The day's gyrations showed how fractious the market is, with investors ready to turn on stocks at the first whiff of bad news. Wall Street also extended a back-and-forth pattern that began earlier in the week. Market watchers say the sudden shifts reflect indecision among investors rather than big changes in their sentiment over the economy.

"I don't think anybody is comfortable if you're in the market right now. You still have quite a bit of fear driving equity prices," said Bill Knapp, investment strategist for MainStay Investments, a division of New York Life Investment Management.

The major stock indexes gave up early leads to close lower.

The Dow Jones industrial average fell 88.81, or 1.2 percent, to 7,182.08, pulled down by stocks including drug maker Merck & Co., down US$1.87, or 6.7 percent, at US$26.04 and health products company Johnson & Johnson, off US$1.52, or 2.8 percent, at US$52.44.

The Standard & Poor's 500 index fell 12.07, or 1.6 percent, to 752.83 and the Nasdaq composite index fell 33.96, or 2.4 percent, to 1,391.47.

The Russell 2000 index of smaller companies fell 8.49, or 2.1 percent, to 392.95.

Declining issues outnumbered advancers by about 8 to 7 on the New York Stock Exchange, where consolidated volume came to 6.48 billion shares, down from Wednesday's 7.29 billion.

The early pop in hard-hit financial stocks was typical of the reaction of those shares in recent weeks after other financial rescue plans were announced, said Rob Lutts, chief investment officer at Cabot Money Management Inc. in Salem, Massachusetts.

"You get a little bit of a positive reaction and then people look at the reality of it and say 'Wait a minute this doesn't really change anything right away,'" he said.

Financial shares also got a lift after banks in Europe announced plans to reshape operations.

The Royal Bank of Scotland announced a massive restructuring plan to jettison many of its businesses. The stock jumped US$1.24, or 18.8 percent, to US$7.83 in New York trading. And troubled Swiss bank UBS replaced its chief executive. UBS rose 88 cents, or 10 percent, to US$9.64.

Investors watched for news from Citigroup Inc. The company's effort to boost its equity capital could result in the federal government raising its stake in the bank this week to as much as 40 percent, a person familiar with the talks said.

The company received US$45 billion in U.S. bailout money made up primarily of debt-like preferred shares, plus federal guarantees to cover losses on some US$300 billion in risky investments. The bank has been in talks with regulators over ways the government could help strengthen the bank still further.

While a deal wasn't announced during the session yesterday, it could be come within days, the person told The Associated Press late Wednesday, asking not to be named because the discussions are still continuing.

Among health insurers, WellPoint Inc. fell US$3.78, or 9.7 percent, to US$35.34, while UnitedHealth Group Inc. fell US$2.96, or 12.9 percent, to US$20.07. Aetna Inc. fell US$3.05, or 11.3 percent, to US$24.03.

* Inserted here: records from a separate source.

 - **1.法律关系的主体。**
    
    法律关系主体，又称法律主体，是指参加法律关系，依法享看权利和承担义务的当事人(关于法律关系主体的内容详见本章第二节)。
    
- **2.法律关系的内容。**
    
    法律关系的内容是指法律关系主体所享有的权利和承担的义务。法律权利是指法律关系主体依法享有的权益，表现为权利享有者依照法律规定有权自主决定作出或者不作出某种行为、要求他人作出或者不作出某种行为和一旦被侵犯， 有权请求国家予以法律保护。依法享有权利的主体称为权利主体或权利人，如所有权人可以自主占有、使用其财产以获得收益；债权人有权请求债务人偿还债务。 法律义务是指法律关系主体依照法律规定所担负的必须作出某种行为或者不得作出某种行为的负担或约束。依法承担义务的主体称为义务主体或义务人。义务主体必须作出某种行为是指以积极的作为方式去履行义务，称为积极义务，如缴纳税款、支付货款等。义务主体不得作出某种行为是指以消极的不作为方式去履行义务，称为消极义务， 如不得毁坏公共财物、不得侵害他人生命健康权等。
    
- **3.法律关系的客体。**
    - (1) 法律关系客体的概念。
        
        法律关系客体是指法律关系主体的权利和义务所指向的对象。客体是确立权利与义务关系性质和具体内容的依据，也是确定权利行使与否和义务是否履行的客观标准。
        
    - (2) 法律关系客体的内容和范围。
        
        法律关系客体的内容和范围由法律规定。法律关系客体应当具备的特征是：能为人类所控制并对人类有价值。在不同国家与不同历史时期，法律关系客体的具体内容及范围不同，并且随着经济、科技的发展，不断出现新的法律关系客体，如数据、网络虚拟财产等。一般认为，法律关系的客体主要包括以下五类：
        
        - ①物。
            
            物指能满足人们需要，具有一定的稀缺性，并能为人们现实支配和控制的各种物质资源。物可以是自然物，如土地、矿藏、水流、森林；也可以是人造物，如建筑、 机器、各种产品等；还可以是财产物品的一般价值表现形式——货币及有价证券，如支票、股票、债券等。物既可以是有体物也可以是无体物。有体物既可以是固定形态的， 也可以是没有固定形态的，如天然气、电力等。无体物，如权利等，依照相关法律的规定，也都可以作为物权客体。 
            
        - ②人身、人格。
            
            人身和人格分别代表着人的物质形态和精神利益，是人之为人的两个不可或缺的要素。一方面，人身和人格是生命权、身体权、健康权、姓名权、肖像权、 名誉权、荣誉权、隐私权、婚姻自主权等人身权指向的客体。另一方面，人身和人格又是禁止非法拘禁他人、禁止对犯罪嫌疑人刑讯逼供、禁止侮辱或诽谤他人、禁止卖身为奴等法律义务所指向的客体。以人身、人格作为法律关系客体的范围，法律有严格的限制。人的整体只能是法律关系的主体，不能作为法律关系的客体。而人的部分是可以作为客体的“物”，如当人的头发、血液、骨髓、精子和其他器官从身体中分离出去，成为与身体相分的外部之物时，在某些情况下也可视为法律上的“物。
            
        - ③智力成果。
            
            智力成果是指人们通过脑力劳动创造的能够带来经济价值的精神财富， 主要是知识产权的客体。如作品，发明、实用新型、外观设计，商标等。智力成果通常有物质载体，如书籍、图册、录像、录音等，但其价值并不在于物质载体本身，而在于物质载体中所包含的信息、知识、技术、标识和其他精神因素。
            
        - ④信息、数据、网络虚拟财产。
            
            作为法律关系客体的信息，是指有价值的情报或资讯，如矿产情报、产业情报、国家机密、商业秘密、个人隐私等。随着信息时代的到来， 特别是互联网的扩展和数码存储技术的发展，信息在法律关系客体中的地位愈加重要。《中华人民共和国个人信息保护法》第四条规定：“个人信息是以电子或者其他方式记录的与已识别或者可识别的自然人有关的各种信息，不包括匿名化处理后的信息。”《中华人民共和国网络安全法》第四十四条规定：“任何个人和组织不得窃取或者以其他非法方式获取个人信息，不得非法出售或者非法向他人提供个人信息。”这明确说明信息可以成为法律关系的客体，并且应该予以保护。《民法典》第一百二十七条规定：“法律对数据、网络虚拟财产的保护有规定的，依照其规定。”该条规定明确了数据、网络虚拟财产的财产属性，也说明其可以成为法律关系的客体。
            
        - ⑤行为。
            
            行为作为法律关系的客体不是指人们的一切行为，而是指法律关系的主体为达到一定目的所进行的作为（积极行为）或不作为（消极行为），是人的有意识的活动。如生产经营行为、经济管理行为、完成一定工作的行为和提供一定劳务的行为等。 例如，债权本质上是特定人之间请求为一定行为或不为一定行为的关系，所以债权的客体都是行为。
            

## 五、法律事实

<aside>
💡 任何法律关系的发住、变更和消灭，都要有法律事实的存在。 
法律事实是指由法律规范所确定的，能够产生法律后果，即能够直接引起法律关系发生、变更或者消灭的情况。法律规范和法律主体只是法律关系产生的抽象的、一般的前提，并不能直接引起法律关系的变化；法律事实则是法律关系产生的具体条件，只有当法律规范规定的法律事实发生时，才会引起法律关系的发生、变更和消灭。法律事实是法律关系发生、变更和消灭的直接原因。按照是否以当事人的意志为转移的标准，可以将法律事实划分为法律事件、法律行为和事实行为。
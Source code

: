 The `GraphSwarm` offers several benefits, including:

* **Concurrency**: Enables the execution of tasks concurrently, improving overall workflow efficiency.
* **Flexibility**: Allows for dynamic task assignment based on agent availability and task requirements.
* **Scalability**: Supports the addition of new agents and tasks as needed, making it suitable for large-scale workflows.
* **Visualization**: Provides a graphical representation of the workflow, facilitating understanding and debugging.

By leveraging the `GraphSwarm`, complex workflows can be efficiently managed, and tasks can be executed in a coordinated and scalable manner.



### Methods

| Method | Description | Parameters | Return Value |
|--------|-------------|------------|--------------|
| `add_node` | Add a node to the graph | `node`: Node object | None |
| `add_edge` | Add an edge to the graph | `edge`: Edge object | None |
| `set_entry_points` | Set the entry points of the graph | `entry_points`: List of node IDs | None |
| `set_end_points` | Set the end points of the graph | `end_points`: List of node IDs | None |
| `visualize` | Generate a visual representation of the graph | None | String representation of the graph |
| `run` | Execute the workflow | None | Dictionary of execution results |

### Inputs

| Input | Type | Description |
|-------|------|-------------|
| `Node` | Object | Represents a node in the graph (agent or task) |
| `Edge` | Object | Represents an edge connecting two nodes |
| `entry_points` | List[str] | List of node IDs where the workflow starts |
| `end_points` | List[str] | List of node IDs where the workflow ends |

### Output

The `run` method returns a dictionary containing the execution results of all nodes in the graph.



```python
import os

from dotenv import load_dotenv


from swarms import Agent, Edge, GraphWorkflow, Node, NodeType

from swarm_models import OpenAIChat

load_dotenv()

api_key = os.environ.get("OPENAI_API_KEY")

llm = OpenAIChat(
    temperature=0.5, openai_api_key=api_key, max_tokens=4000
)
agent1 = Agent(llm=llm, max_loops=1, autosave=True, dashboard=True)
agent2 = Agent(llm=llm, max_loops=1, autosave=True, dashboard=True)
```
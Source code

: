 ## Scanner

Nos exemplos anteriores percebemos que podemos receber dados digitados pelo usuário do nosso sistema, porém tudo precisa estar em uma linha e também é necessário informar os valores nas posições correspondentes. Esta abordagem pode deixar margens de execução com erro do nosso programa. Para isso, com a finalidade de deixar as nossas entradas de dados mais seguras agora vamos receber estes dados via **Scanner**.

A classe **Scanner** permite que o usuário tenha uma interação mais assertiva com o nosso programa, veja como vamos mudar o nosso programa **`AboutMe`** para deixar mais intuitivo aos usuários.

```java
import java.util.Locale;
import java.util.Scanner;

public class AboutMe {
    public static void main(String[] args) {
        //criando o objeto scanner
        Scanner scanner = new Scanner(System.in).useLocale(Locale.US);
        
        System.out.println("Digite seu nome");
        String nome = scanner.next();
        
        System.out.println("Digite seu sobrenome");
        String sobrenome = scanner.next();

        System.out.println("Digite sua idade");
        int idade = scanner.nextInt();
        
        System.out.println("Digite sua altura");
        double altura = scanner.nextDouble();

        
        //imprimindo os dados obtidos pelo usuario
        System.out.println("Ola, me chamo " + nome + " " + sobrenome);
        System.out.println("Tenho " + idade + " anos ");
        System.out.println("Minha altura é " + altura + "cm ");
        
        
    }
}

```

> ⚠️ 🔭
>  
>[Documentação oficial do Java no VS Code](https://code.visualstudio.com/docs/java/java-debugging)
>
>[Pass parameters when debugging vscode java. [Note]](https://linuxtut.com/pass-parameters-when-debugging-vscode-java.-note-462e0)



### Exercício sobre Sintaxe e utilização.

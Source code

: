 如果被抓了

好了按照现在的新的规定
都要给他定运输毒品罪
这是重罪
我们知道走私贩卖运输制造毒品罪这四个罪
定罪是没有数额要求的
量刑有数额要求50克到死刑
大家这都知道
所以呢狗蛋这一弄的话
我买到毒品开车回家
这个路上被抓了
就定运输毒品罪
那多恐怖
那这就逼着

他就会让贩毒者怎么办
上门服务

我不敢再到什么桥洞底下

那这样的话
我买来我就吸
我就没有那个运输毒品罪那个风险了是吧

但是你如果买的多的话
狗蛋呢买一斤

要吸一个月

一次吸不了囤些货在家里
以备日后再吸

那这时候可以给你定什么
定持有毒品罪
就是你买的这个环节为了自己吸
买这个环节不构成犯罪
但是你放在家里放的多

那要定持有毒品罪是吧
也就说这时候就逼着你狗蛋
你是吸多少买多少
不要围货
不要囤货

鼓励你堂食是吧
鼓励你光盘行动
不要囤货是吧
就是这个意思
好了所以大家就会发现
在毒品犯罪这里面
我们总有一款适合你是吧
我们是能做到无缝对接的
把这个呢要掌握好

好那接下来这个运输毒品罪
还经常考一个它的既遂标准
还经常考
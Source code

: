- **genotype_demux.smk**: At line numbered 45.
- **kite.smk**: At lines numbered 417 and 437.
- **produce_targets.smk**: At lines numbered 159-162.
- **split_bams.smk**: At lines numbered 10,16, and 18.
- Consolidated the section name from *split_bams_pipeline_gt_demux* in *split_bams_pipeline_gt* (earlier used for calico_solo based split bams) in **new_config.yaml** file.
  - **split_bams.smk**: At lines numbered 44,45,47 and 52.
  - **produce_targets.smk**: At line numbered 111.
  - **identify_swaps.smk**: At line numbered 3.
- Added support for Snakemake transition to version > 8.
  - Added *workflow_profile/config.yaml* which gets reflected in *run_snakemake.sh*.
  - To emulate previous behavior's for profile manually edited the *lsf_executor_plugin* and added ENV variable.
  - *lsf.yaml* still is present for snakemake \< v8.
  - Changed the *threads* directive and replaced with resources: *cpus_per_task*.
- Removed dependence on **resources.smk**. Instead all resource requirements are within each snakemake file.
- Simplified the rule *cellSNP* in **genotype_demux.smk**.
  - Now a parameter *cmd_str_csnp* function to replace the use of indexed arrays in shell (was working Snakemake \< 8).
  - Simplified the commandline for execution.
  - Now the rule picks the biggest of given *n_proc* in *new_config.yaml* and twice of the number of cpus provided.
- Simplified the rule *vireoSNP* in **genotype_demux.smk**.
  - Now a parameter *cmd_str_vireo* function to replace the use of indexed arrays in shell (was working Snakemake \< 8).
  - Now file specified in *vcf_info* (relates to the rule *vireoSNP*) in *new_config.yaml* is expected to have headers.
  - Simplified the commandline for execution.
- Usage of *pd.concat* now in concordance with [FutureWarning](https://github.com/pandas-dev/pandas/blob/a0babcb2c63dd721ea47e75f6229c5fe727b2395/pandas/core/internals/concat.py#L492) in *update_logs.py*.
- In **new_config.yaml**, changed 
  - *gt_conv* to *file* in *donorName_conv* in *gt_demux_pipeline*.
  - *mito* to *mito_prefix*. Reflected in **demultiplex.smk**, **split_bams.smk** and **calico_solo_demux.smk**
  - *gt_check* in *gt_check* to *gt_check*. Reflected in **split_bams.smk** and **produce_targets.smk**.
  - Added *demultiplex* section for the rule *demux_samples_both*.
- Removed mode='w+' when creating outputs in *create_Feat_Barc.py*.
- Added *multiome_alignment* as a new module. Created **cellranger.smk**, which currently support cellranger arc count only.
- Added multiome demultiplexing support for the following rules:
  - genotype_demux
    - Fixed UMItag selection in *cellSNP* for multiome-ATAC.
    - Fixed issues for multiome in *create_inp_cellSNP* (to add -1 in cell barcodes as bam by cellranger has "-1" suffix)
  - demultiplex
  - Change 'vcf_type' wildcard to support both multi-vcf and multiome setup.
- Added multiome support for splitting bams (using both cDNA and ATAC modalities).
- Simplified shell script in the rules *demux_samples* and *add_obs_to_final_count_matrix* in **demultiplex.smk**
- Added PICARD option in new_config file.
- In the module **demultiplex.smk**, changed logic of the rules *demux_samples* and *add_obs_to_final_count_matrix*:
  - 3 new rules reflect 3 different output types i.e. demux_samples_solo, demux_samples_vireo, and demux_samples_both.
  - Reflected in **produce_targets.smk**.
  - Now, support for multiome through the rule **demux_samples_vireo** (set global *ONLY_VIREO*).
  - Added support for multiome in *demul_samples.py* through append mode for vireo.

In other news, General Motors Corp. reported a US$9.6 billion loss for the fourth quarter and said it burned through US$6.2 billion of cash in the final three months of 2008. Top GM executives were in Washington, D.C., yesterday to meet with the Obama administration's auto task force to talk about restructuring and additional loans. GM fell 17 cents, or 6.7 percent, to US$2.38.

Bond prices were mixed yesterday. The yield on the benchmark 10-year Treasury note, which moves opposite its price, rose to 3 percent from 2.93 percent late Wednesday. The yield on the three-month T-bill, considered one of the safest investments, fell to 0.26 percent from 0.29 percent Wednesday.

The dollar was mixed against other major currencies, while gold prices fell.

Light, sweet crude rose US$2.72 to settle at US$45.22 on the New York Mercantile Exchange.

Overseas, Britain's FTSE 100 rose 1.73 percent, Germany's DAX index rose 2.51 percent, and France's CAC-40 rose 1.78 percent. Earlier, Japan's Nikkei stock average slipped 0.04 percent.